1.12 Air Pollution Control Within Museum Display Cases by Active and Passive Sorbent Strategies
Daniel Grosjean and Associates
The Getty Conservation Institute
Daniel Grosjean
Antoinette Van Neste
Edwin Williams
Sucha Parmar
James Druzik
George deW. Rogers
Period of Activity: 6/87 to 6/88
Project Abstract
The objective of this study, which was deemed to be very important,
was to provide the art conservation community with simple and cost-effective
methods for reducing environmental damage to objects of art exhibited
in display cases. To achieve this objective, a large matrix of experiments
was carried out to test the effectiveness of selected sorbent materials
for the removal of pollutant gases.
The pollutants examined were SO2, NO2, H2S, O3, and HCHO both in a passive mode, i.e., as a static flat bed, or in an active mode, i.e., pumped through a packed bed of sorbent.
Primary Publications
Parmar, S. S., and D. Grosjean, "Sorbent Removal of Air Pollutants
from Museum Display Cases," Final Report to the (Conservation at the Getty)

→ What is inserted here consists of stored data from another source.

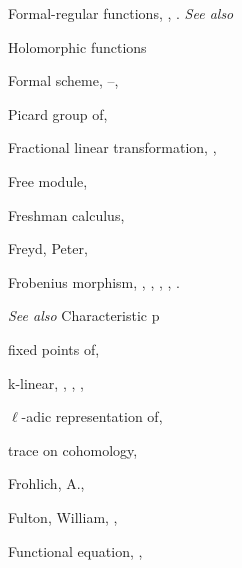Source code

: {{\noindent\hspace*{0.0bp}Formal-regular functions, , . \emph{See also}\par
\noindent\hspace*{15.0bp}Holomorphic functions\par
\noindent\hspace*{0.0bp}Formal scheme, --, \par
\noindent\hspace*{7.5bp}Picard group of, \par
\noindent\hspace*{0.0bp}Fractional linear transformation, , \par
\noindent\hspace*{0.0bp}Free module, \par
\noindent\hspace*{0.0bp}Freshman calculus, \par
\noindent\hspace*{0.0bp}Freyd, Peter, \par
\noindent\hspace*{0.0bp}Frobenius morphism, , , , , .\par
\noindent\hspace*{15.0bp}\emph{See also} Characteristic p\par
\noindent\hspace*{7.5bp}fixed points of, \par
\noindent\hspace*{7.5bp}k-linear, , , , \par
\noindent\hspace*{7.5bp}$\ell$-adic representation of, \par
\noindent\hspace*{7.5bp}trace on cohomology, \par
\noindent\hspace*{0.0bp}Frohlich, A., \par
\noindent\hspace*{0.0bp}Fulton, William, , \par
\noindent\hspace*{0.0bp}Functional equation, , \par
}}
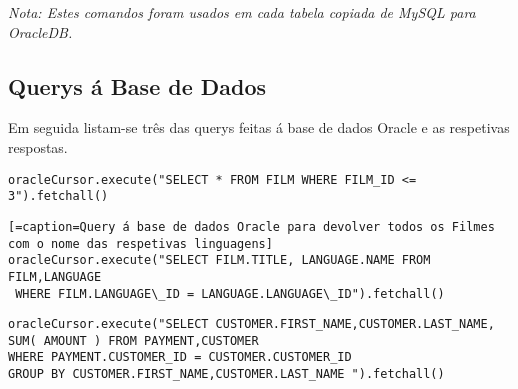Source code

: \textit{Nota: Estes comandos foram usados em cada tabela copiada de MySQL para OracleDB.}

\subsection{Querys á Base de Dados}

Em seguida listam-se três das querys feitas á base de dados Oracle e as respetivas respostas.


\begin{lstlisting}[caption=Query á base de dados Oracle para devolver todos os Filmes com id inferior ou igual a 3]
oracleCursor.execute("SELECT * FROM FILM WHERE FILM_ID <= 3").fetchall()
\end{lstlisting}


\begin{lstlisting}[=caption=Query á base de dados Oracle para devolver todos os Filmes com o nome das respetivas linguagens]
oracleCursor.execute("SELECT FILM.TITLE, LANGUAGE.NAME FROM FILM,LANGUAGE
 WHERE FILM.LANGUAGE\_ID = LANGUAGE.LANGUAGE\_ID").fetchall()
\end{lstlisting}


\begin{lstlisting}[caption=Query á base de dados Oracle para devolver o total faturado por utilizador]
oracleCursor.execute("SELECT CUSTOMER.FIRST_NAME,CUSTOMER.LAST_NAME,
SUM( AMOUNT ) FROM PAYMENT,CUSTOMER 
WHERE PAYMENT.CUSTOMER_ID = CUSTOMER.CUSTOMER_ID 
GROUP BY CUSTOMER.FIRST_NAME,CUSTOMER.LAST_NAME ").fetchall()
\end{lstlisting}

Institute, June 1989. Also Environment International, Vol. 17, 1991,
pp. 39-50.
ABSTRACT-Experiments have been carried out under controlled laboratory conditions to investigate the removal of air pollutants using sorbents.The pollutants tested, ozone, nitrogen dioxide, sulfur dioxide, formaldehyde, and hydrogen sulfide, are ubiquitous in museum air, and their adverse effects on a variety of materials relevant to museum collections have been documented. The sorbents tested included conventional adsorbents such as activated carbon and silica gel, polymeric materials such as Tenax and Chromosorb 102, and chemicals (coated on solid support) known to react selectively with one or more of the pollutants tested, e.g., DNPH for formaldehyde.
Tests were carried out in the active and passive modes. In the active mode, air containing a known, stable concentration of the pollutant tested flows at a constant air flow rate through a small cartridge packed with the sorbent tested. In the passive mode, a small amount of sorbent is placed in a 1 m3 display case containing polluted air, and the pollutant removal rate by the sorbent is determined.

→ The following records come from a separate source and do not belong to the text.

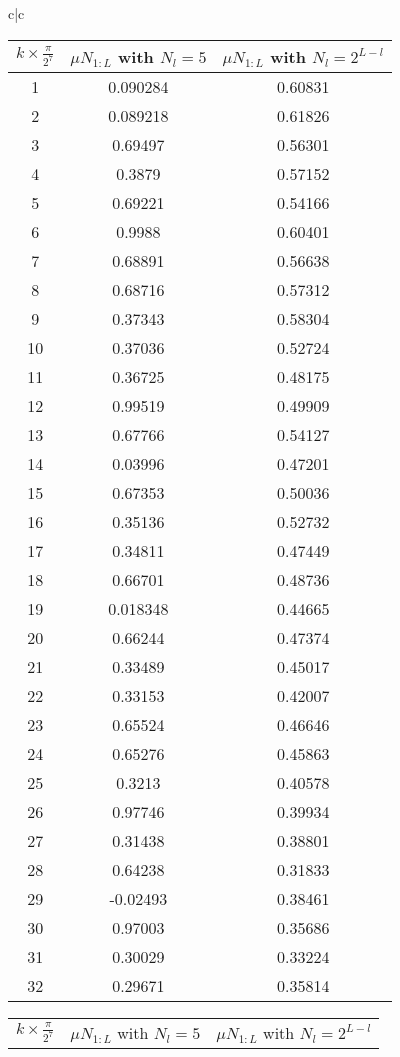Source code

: \begin{tabular}{c|c}

\begin{tabular}{|c|c|c|}
\hline
$k\times\frac{\pi}{2^7}$ & $\mu N_{1:L}$ with $N_l=5$ & $\mu N_{1:L}$ with $N_l=2^{L-l}$ \\ 
\hline 
1 & 0.090284 & 0.60831\\ 
2 & 0.089218 & 0.61826\\ 
3 & 0.69497 & 0.56301\\ 
4 & 0.3879 & 0.57152\\ 
5 & 0.69221 & 0.54166 \\ 
6 & 0.9988 & 0.60401\\ 
7 & 0.68891 & 0.56638 \\ 
8 & 0.68716 & 0.57312\\ 
9 & 0.37343 & 0.58304  \\ 
10 & 0.37036 & 0.52724\\ 
11 & 0.36725 & 0.48175 \\ 
12 & 0.99519 & 0.49909\\ 
13 & 0.67766 & 0.54127\\ 
14 & 0.03996 & 0.47201\\ 
15 & 0.67353 & 0.50036\\ 
16 & 0.35136 & 0.52732\\ 
17 & 0.34811 &0.47449\\ 
18 & 0.66701 &0.48736\\ 
19 & 0.018348 &0.44665\\ 
20 & 0.66244 &0.47374\\ 
21 & 0.33489 &0.45017\\ 
22 & 0.33153 &0.42007\\ 
23 & 0.65524 &0.46646\\ 
24 & 0.65276 &0.45863\\ 
25 & 0.3213 &0.40578\\ 
26 & 0.97746 & 0.39934\\ 
27 & 0.31438 &0.38801\\ 
28 & 0.64238& 0.31833\\ 
29 & -0.02493 &0.38461\\ 
30 & 0.97003 &0.35686\\ 
31 & 0.30029 &0.33224\\ 
32 & 0.29671& 0.35814\\ 
\hline
\end{tabular}
\begin{tabular}{|c|c|c|}
\hline
$k\times\frac{\pi}{2^7}$ & $\mu N_{1:L}$ with $N_l=5$ & $\mu N_{1:L}$ with $N_l=2^{L-l}$ \\ 

\end{tabular}
\end{tabular}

Tests carried out in the active mode indicated that many sorbents meet our target performance target, i.e., are capable of removing 20 ppb of pollutant for one year of continuous use by flowing air at 0.1 L min-1 through 200 g of sorbent. Tests carried out in the passive mode showed that pollutant concentration vs. time plots all obey first-order kinetics. The corresponding passive removal rate constants and pollutant half-lives were determined. Removal rates ranged from 0.5 to 3 x 10-2 min-1 and for carbon were in the following order: O3> SO2 > H2S> NO2 > HCHO.
Parmar, S. S., and D. Grosjean, "Removal of Air Pollutants from Museum Display Cases," American Chemical Society, Division of Environmental Chemistry, Miami, Florida, September 10-15, 1989.

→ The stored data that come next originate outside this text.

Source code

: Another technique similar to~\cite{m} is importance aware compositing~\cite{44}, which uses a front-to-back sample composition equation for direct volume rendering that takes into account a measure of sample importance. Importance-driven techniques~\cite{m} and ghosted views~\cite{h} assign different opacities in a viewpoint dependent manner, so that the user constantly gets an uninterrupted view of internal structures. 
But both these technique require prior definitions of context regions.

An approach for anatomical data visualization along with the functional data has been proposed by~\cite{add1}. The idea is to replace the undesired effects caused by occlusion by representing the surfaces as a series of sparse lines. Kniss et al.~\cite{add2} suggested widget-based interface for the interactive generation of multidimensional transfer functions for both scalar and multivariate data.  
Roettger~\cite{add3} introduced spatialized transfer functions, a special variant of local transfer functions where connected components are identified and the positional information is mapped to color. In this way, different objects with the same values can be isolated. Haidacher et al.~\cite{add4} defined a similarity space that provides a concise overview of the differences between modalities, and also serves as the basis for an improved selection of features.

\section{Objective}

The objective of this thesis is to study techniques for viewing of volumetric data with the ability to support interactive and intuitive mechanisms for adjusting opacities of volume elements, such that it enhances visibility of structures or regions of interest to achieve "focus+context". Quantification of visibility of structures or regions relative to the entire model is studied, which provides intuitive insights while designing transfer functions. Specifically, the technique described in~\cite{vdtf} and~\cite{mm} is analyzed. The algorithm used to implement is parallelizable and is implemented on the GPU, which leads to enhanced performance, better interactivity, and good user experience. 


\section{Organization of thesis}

ABSTRACT-Solid sorbents have been evaluated experimentally for their ability to remove air pollutants in museum display cases display cases;. The air pollutants studied, each at levels of 10-100 ppb in purified air, included ozone (measured by ultraviolet photometry), NO2 (chemiluminescence ), SO2 (pulsed fluorescence), H2S (catalytic oxidation to SO2, pulsed fluorescence), and formaldehyde (collection on DNPH-coated cartridges, liquid chromatography a liquid chromatography analysis). The display case was 1 m3 Plexiglas cube lined inside with Teflon film.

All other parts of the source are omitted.